En la mayoría de los casos, las fiscalías europeas atribuyeron la organización de estas operaciones al GRU, la agencia de inteligencia militar rusa, que utiliza estos actos como muestra de fuerza y herramienta de presión psicológica en el continente.El Departamento de Tareas Especiales, una rama del GRU, coordina operaciones a través de múltiples intermediarios. Las instrucciones viajan por al menos tres niveles de separación antes de llegar a los ejecutores: los agentes de un solo uso. En la base, estos actores suelen ser reclutados entre migrantes vulnerables o integrantes de círculos criminales, a menudo sin saber el alcance real de sus acciones.
Según funcionarios europeos, la colaboración entre servicios de inteligencia y redes criminales es estratégica: los criminales son accesibles, manipulables y buscan protección frente a la justicia. El sistema asigna tareas específicas a cada eslabón —reclutamiento, logística, pagos, preparación de explosivos o falsificación de documentos—, evitando que los distintos niveles conozcan el plan completo.
La creatividad en el reclutamiento y la dispersión de responsabilidades responde a las restricciones impuestas tras la invasión de Ucrania. Europa expulsó a cientos de diplomáticos rusos con cobertura de inteligencia y limitó la movilidad de pasaportes oficiales, obligando al GRU a innovar y recurrir a intermediarios no oficiales.
El perfil de los agentes de un solo uso responde a patrones de vulnerabilidad social, precariedad económica y escasa integración en los países de acogida. Según Irena Lipowicz, jurista polaca citada por The New Yorker, los reclutadores buscan “personas solitarias, marginadas, sin experiencia y poco avisadas”, una descripción que encaja con muchos jóvenes migrantes ucranianos.
Desde 2022, cerca de siete millones de personas han huido de Ucrania, con una tercera parte asentada en Polonia y Alemania. Al menos doscientos cincuenta mil habrían atravesado Rusia o Bielorrusia antes de llegar a Europa, pasando por puntos de filtración susceptibles de servir para la selección o coacción de candidatos a ser reclutados.
El uso de migrantes para el sabotaje sirve, además, a la narrativa propagandística rusa: cada arresto alimenta la sospecha y la desconfianza, reforzando la idea de que la hospitalidad europea conlleva riesgos internos.
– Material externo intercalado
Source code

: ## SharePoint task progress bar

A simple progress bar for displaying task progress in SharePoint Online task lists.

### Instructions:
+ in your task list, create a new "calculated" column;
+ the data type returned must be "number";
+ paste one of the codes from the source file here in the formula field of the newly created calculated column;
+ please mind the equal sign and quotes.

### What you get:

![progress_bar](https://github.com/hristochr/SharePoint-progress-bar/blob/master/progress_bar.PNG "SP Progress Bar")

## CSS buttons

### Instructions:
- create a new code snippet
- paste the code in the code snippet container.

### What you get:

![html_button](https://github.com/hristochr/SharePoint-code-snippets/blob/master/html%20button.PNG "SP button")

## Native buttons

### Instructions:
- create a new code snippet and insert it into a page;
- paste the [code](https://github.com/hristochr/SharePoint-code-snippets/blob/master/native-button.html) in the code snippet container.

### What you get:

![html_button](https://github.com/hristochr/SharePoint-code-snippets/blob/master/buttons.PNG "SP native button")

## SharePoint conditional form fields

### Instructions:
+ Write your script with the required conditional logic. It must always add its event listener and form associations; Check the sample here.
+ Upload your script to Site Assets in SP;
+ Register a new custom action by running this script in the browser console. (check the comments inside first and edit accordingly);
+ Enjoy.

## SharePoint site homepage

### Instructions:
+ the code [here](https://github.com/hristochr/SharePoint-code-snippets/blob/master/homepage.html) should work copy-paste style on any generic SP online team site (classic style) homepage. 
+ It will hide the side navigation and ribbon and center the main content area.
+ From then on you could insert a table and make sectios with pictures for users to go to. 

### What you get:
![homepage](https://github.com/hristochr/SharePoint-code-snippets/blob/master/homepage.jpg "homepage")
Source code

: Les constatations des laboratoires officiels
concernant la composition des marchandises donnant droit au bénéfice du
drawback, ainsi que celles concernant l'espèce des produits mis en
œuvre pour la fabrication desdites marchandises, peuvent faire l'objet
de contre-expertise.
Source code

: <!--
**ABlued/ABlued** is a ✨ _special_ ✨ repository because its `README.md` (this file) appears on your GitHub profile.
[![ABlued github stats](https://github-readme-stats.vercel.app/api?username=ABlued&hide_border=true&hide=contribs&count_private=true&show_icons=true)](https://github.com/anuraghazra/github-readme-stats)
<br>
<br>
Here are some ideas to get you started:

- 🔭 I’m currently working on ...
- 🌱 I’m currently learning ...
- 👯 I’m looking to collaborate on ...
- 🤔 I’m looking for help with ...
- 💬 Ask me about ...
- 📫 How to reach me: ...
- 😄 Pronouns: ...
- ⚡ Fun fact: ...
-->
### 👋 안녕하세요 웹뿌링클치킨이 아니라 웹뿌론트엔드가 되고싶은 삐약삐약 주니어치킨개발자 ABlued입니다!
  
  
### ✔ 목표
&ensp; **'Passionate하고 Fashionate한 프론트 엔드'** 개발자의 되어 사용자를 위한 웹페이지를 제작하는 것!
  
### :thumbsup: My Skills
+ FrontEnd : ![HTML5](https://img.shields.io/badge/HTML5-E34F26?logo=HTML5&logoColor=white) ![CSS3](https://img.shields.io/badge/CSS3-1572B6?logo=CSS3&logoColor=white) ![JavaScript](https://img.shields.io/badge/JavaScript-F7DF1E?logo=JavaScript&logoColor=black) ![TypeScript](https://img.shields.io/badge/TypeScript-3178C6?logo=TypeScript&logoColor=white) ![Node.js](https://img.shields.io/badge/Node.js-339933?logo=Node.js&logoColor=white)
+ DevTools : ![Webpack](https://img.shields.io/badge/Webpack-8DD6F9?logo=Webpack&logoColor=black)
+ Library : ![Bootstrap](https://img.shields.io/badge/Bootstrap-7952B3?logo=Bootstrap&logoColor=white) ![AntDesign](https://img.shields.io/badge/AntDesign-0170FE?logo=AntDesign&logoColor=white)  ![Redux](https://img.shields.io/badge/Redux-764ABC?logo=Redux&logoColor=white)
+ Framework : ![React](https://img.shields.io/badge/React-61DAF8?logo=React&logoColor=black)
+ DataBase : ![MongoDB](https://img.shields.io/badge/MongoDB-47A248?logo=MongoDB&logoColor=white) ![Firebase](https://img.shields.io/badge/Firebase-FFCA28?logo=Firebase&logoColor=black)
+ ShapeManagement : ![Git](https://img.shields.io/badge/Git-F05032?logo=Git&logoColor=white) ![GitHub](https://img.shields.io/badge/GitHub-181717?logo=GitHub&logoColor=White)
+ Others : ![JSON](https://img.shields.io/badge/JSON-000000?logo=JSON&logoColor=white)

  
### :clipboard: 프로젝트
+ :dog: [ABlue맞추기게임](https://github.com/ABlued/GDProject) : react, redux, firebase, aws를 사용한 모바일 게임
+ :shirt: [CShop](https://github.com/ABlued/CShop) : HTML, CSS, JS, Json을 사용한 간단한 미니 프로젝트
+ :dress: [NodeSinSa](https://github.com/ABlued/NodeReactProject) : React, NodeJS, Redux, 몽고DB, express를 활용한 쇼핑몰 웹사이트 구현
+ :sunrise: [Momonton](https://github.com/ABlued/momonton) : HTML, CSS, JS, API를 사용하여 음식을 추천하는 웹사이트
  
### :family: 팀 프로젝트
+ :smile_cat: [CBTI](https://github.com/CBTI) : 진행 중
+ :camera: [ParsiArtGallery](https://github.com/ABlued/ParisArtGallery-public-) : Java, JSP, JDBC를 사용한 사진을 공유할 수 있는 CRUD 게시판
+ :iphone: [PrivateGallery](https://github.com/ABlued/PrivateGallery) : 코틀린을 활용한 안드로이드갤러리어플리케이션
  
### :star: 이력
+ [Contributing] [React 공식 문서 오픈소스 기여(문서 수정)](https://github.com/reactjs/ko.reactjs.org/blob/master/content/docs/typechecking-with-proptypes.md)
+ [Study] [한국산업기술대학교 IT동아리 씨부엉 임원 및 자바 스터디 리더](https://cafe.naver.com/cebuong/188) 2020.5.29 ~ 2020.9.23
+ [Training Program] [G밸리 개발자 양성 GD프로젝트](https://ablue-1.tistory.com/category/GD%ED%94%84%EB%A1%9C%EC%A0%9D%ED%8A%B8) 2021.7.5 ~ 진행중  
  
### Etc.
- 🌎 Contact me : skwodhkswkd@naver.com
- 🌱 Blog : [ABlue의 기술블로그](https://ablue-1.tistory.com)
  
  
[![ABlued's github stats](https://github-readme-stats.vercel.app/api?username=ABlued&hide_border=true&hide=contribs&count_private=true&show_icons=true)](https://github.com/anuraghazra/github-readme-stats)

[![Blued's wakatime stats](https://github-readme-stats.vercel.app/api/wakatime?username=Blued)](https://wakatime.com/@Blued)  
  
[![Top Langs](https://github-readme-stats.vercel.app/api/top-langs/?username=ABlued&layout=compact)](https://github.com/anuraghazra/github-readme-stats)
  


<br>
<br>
Las autoridades europeas enfrentan un dilema persistente ante la amenaza de sabotaje ruso: cuanto más intensifican la vigilancia y la respuesta, mayor es la sensación de inseguridad y desconfianza que se instala en la sociedad. Así lo reconocen altos funcionarios entrevistados por The New Yorker, quienes advierten que la reacción estatal, si se vuelve rutinaria y pública, puede amplificar el efecto buscado por Moscú.
La escala de las operaciones preocupa a los expertos. Un funcionario alemán advirtió: “Hoy está en un nivel bajo. Pero no hay nada que impida escalar y usar estos métodos para ataques mucho más letales.” El mismo modelo que sirve para incendiar centros comerciales o enviar paquetes incendiarios puede emplearse para atentados con víctimas masivas si se decide “subir el dial”.
En este escenario, la amenaza no muestra señales de desaparecer, incluso si la guerra en Ucrania llegase a su fin. Para la inteligencia rusa, Europa seguirá siendo considerada un territorio estratégico donde influir, desestabilizar y poner a prueba la capacidad de respuesta occidental.